Here are my thoughts/questions:
would you ever do free test illustrations for a publisher before a project contract has been confirmed/offered?
How much time would you sink into these? I've spent maybe 2 1/2 - 3 hours on these so far.
I consider getting a character just right to be part of the actual project work. This is when I'd normally draw up multiple variations and tweak according to feedback so that the cover, which is ultimately just one instance of the character, looks as envisioned. At such a stage the variations would of course take me several hours. I guess I'm a little less sure whether a test illustration to demonstrate style should already accomplish what I thought should be accomplished in the project. Thoughts?
My "fear" here is of course that I will sink another two hours into test illustrations when I have other paying projects piling up, when there is a slight risk that even if I create the perfect character they might not ultimately go ahead with me - Whilst the time is maybe still negligible, I'm curious about best-practice.
Thank you guys!
Holumpa last edited by
@nathalie-kranich I did test illustrations before and depending on the project I can understand that it is asked for. But I think it should always be paid. I would then substract that amount from the project payment if I get the project.
How much time I would sink into that depends on how much they pay for the test work and how much I maybe want and love to do that illustration/sketch.
Larue last edited by
I was paid for a test illustration ($125 I think for 5 emoji characters) but we couldn't agree on a few contract points so they went with someone else( just as well my heart wasn't really in it. ) Point is ,yes, they should be willing to pay you for time to do this "pre-work" art.
Melissa_Bailey last edited by Melissa_Bailey
@nathalie-kranich yes, test illustration requests are common, and in my opinion, a good idea for both parties, as you can get an idea of what it will be like to work together before committing to a bigger project. Often, if a client doesn't request a test illustration, I suggest that we do one before either party commits to the main job.
Some thoughts on your questions:
Would I ever do a test illustration for free? Not anymore. I used to, and of all those times a client asked for a free test illustration, I never got the job. Plus, you're getting a client used to getting things for free from you right off the bat. In my experience, that can lead to your time not being respected or appreciated. So now, even though I'm happy and willing to do test illustrations, they are always paid.
How much time to spend on a test illustration? It all depends on what the client/publisher is willing to pay for a test illustration.

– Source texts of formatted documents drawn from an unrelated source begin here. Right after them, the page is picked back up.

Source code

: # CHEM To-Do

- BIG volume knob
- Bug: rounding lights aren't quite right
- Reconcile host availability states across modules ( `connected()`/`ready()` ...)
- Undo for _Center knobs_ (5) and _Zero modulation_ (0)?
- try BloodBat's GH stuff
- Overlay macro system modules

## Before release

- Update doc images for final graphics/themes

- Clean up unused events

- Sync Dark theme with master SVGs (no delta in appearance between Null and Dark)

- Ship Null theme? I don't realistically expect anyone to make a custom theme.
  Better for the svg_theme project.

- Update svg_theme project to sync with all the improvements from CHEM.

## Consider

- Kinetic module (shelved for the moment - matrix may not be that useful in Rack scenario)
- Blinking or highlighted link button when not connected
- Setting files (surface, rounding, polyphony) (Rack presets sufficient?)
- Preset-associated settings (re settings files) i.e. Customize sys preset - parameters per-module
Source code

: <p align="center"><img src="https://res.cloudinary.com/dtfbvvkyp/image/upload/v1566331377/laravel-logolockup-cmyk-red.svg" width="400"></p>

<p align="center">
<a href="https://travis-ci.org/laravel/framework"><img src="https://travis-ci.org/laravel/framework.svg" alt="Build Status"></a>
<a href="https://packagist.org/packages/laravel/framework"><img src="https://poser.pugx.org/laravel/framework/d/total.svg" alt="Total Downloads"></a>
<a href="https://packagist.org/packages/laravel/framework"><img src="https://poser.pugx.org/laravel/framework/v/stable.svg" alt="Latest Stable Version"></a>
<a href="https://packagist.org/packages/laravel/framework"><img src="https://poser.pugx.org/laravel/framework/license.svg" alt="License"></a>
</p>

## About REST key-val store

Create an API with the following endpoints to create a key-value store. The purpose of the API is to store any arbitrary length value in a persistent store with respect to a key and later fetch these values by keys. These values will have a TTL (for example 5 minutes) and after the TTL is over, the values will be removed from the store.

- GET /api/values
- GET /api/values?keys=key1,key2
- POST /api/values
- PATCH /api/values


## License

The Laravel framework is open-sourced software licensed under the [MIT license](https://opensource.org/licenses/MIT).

If their budget is $100, I give them $100 worth of work ($100 divided by my hourly rate = the hours I'll spend). Of course, I plan accordingly and communicate clearly to the client what that $100 of test illustration will buy them. If it's only enough to do a sketch, not a completed illustration, I'll let them know so there are no surprises. If they want to see a full-color test illustration and their budget is $100, I'll let them know that that will get them a spot illustration, not a full page with background. Being up front and communicating clearly prevents a lot of potential problems!
So ... a lot of clients will ask for revisions in a test illustration, even if they're completely happy with the work. Why? This is a test run, so they want to see how an illustrator responds to revision requests. Is the illustrator going to be sensitive? Are they going to refuse? Are they going to be polite and accommodating? When I'm working out terms for the test illustration with a potential client/publisher, I clearly state how many revisions are included in that test illustration price. That lets the client know that I'm open to revisions. It also prevents scope creep or unlimited revision requests, which is a time suck.
To sum up: always charge for a test illustration. A test illustration will take a block of your working time, and that should be fairly compensated. It's also less risk for both parties, as they don't have to commit to a large project. Clearly state terms, price, and what the client will get. Also state ownership terms -- will you remain the owner of the test illustration? Will you retain your rights to the illustration or will the rights be transferred to the client? (I'd always retain rights, since they're only using this illustration to determine if they're going to hire you; it isn't going to be published so there is no reason why the client would need any rights to the illustration.)
Hope this helps and hope that this is a positive experience for you!